Are Brands Really "On" Twitter?

Posted by

Are brands doing the right thing when they join Twitter and get involved?

It’s a tough question to answer. One person’s "right way" is another person’s "wrong way." An example I am fond of repeating is that of a company that is on Twitter but only using it to tweet out their corporate press releases. The knee-jerk reaction is, "this is a terrible use of Twitter!", but what if said company engaged with their industry analysts and journalist and let them know that this Twitter feed was set-up specifically for them, so that they did not clutter email inboxes or inundate voice mailboxes with pleas for a return phone call? Seems like a very smart use of Twitter (if it works and catches on).

Never forget that Twitter is a spam-free zone.

In fact, one of the most amazing facets of Social Media is how spam free it is. Think about it: you only following those you have chosen or accepted to follow. If they are in any way, shape or form, abusing that connection, all you have to do is unfollow them (or not follow them in the first place). These platforms (Twitter, Facebook, whatever) are self-created in terms of the content flow. So, when a brand hops on Twitter and starts tweeting out contest promotions or discount codes, you can simply ignore them. The true mettle of their success (or as I like to call it, Digital Darwinism) will happen in short order. Brands that claim they are not seeing any reasonable sense of ROI from being a part of Twitter (or any online social network for that matter) are missing one major point: they don’t decide if what they’re doing is successful… the community does (or those who are following).

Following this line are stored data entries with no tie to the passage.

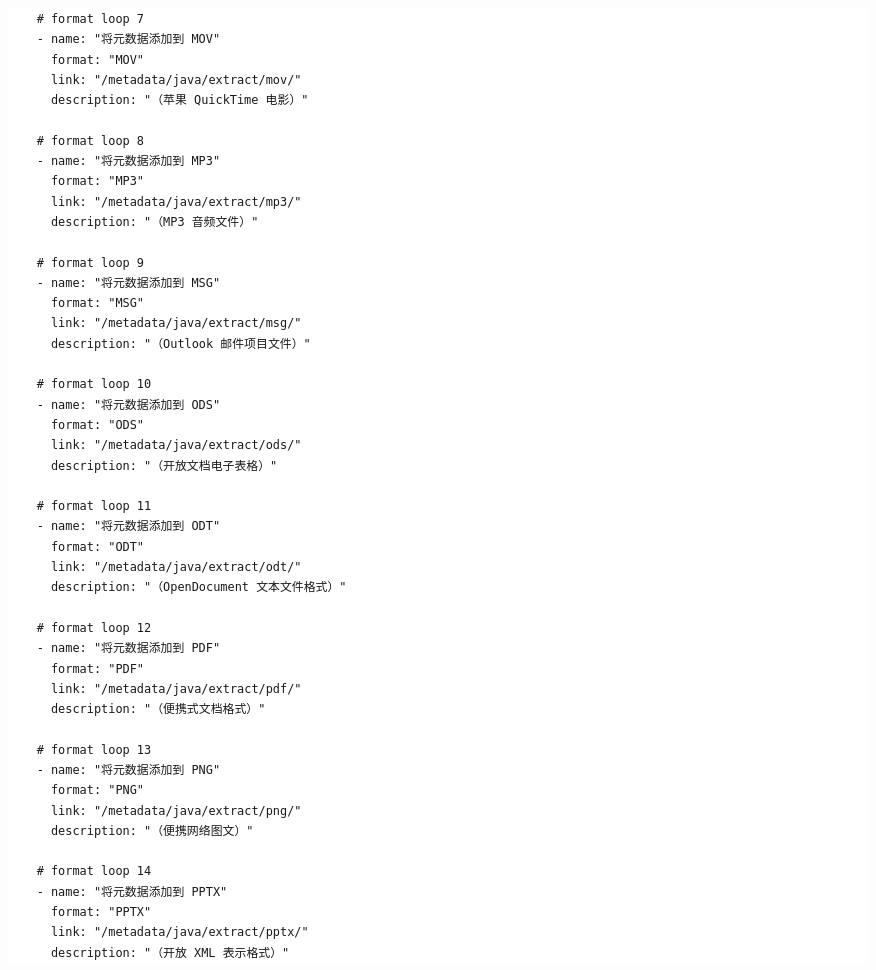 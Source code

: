         # format loop 7
        - name: "将元数据添加到 MOV"
          format: "MOV"
          link: "/metadata/java/extract/mov/"
          description: "（苹果 QuickTime 电影）"
          
        # format loop 8
        - name: "将元数据添加到 MP3"
          format: "MP3"
          link: "/metadata/java/extract/mp3/"
          description: "（MP3 音频文件）"
          
        # format loop 9
        - name: "将元数据添加到 MSG"
          format: "MSG"
          link: "/metadata/java/extract/msg/"
          description: "（Outlook 邮件项目文件）"
          
        # format loop 10
        - name: "将元数据添加到 ODS"
          format: "ODS"
          link: "/metadata/java/extract/ods/"
          description: "（开放文档电子表格）"
          
        # format loop 11
        - name: "将元数据添加到 ODT"
          format: "ODT"
          link: "/metadata/java/extract/odt/"
          description: "（OpenDocument 文本文件格式）"
          
        # format loop 12
        - name: "将元数据添加到 PDF"
          format: "PDF"
          link: "/metadata/java/extract/pdf/"
          description: "（便携式文档格式）"
          
        # format loop 13
        - name: "将元数据添加到 PNG"
          format: "PNG"
          link: "/metadata/java/extract/png/"
          description: "（便携网络图文）"
          
        # format loop 14
        - name: "将元数据添加到 PPTX"
          format: "PPTX"
          link: "/metadata/java/extract/pptx/"
          description: "（开放 XML 表示格式）"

Traditional marketing may not make it in these new channels and platforms.

If people love these contest promotions and discount codes (traditional marketing messages and offers), the brands will know. People will follow, they will retweet and they will talk (a lot) about what is going on. The sad truth is that most brands think that what they are doing is enough (some semblance or responding and pumping the feed with offers), when in reality they haven’t even begun to scratch the surface. Like anything else, all of these new channels and platforms are hard work. They are not quick fixes and stuff just doesn’t happen overnight (only on the rare occasion). If a brand’s sole intent is to be on Twitter because they think it will be a quick, cheap and easy way to pawn off marketing and communications messages, they’re going to be in for a brutally blunt reality check in a very fast way.

A good chunk of brands suck at Twitter (or think it doesn’t work) because they’re trying to pump boring one-way messages into a channel that celebrates human and real connections and conversations.


  1. Thank for you stating there are no quick fixes. Most of time, Twitter success takes time to cultivate valuable relationships and as you’ve mentioned in the example of potentially successful use as a news feed, it can take many forms.
    Brands that want to establish themselves on Twitter must make a commitment and decide to be there for the long haul. Someone, preferably in-house, must be responsible for maintaining the feed on a regular basis. A campaign-specific model doesn’t work well for customers or online influencers. Nothing is less satisfying then building up a relationship with a brand on Twitter (or person representing it) and two weeks later when you need their help, finding out the lights are still on but nobody’s home.
    One campaign last fall did a great job of engaging with prospective customers on Twitter. Yet, the conversations were focused on getting a product into people’s homes once people had questions or concerns, the conversations stopped and the questions went unanswered. Not cool.
    BTW, I respectfully beg to differ about Twitter being spam free. There were several hackers this week alone. Granted, it’s not as bad as email spam – yet.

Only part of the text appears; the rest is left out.